How does Zenreader prevent unintentional plagiarism

Plagiarism is the practice of taking someone else's work or ideas and passing them as one's own. There are two types of plagiarism:

Intentional Plagiarism: when someone knowingly presents someone else’s ideas, research, words and work as their own.

Unintentional Plagiarism: credit for another person’s ideas, research and words is not given properly when these are incorporated in one's work. Main sources of unintentional plagiarism are:

  • failing to cite your sources correctly,
  • not citing paraphrased information.

Whilst we have no control whether someone uses our tools for intentional plagiarism, at Leapian, we take active steps towards ensuring that our products are contributing to reducing unintentional plagiarism. We achieve this by:

  1. attaching bibliographic information to each piece of information that is extracted from a document;
  2. automatically copying citation information when pieces of information originating from documents are exported (even if the content has been paraphrased),
  3. developing natural language processing algorithms to detect whether text should be cited.
Keeping track of all

Source Documents

When a document is imported, Zenreader tries to automatically detect the metadata by looking for a unique document identifier (PII, DOI, PubMed ID, etc.).
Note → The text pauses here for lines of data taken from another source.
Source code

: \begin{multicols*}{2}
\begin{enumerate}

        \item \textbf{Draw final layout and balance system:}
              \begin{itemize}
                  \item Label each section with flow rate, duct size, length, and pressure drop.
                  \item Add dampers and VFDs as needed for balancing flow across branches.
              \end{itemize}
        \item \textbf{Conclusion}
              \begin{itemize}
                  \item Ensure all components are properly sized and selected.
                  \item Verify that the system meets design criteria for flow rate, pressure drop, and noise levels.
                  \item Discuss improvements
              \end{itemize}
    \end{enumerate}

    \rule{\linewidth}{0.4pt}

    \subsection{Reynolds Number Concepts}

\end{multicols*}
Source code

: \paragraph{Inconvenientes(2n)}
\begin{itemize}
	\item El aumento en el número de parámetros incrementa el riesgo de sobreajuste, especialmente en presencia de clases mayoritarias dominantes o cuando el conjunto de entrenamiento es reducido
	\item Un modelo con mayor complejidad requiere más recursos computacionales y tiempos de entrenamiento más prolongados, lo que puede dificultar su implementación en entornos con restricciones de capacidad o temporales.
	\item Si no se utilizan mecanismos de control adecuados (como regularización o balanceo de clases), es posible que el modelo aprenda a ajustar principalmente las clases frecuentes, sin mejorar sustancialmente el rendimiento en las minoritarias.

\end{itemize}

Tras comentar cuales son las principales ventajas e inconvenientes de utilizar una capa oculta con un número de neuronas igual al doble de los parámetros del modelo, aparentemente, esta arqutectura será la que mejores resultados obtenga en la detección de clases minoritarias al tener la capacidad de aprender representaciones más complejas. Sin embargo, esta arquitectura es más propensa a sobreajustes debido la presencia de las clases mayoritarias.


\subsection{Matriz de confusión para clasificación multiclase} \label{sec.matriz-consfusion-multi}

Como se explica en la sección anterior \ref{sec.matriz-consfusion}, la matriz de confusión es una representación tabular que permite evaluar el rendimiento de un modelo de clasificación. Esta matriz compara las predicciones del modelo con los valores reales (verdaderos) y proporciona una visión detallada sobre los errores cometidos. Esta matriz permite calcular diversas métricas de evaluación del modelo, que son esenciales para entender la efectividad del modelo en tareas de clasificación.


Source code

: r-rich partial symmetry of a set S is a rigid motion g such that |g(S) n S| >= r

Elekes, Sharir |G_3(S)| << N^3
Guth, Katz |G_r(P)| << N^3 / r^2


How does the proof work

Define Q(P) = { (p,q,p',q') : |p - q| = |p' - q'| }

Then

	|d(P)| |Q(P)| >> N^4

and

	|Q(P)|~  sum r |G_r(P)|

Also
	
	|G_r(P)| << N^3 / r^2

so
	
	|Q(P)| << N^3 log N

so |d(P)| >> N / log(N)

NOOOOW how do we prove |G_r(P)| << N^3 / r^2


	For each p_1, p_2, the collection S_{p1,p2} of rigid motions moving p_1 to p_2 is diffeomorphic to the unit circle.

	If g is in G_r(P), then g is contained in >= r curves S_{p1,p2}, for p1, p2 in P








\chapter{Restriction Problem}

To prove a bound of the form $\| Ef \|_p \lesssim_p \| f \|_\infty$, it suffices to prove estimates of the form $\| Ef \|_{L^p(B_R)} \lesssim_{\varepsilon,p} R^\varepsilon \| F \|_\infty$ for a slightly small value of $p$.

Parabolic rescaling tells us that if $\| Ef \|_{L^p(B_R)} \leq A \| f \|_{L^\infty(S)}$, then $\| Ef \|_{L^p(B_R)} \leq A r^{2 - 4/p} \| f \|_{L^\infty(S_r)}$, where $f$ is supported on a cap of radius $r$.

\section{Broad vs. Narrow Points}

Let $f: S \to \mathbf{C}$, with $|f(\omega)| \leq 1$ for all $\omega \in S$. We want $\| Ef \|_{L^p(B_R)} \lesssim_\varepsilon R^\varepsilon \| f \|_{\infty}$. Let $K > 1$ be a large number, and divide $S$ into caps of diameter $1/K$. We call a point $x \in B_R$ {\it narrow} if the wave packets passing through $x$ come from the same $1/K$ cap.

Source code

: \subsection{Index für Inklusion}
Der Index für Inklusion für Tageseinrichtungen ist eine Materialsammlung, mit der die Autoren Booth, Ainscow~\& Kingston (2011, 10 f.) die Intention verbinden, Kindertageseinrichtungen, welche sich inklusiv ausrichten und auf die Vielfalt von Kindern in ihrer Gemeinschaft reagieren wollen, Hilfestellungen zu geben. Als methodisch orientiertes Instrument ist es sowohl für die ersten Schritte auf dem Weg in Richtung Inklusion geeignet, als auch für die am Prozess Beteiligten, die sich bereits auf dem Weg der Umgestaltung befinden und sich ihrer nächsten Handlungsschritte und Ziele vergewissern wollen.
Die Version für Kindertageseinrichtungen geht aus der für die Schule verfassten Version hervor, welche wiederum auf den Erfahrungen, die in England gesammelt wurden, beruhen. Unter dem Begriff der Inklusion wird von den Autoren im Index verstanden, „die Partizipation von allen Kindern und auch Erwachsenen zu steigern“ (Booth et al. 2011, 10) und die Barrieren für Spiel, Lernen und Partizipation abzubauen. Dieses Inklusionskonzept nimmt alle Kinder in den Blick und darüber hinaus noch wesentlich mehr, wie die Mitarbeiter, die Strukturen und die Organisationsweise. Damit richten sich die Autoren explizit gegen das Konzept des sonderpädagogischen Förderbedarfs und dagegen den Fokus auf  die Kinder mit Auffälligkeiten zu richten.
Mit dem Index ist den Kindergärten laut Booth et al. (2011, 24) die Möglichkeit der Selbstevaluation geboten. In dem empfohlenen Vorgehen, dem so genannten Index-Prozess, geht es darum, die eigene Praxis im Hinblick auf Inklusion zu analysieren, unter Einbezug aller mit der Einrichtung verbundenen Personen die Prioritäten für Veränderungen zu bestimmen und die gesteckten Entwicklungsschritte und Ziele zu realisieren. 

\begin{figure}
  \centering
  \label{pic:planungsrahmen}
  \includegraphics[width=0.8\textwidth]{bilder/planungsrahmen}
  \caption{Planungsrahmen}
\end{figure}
When the bibliographic information cannot be detected, it can be manually added.

Every piece of information extracted from documents is treated as an extract (aka snippet) to be cited when used in other parts of Zenreader.

Automatic citations of

Snippets

Zenreader automatically attaches bibliographic information to any snippet extracted from a document, so that you always know exactly where the information came from.

When snippets are added to notes or exported from Zenreader, the citation information is exported as well, thus minimisng the chances of forgetting to add the citation.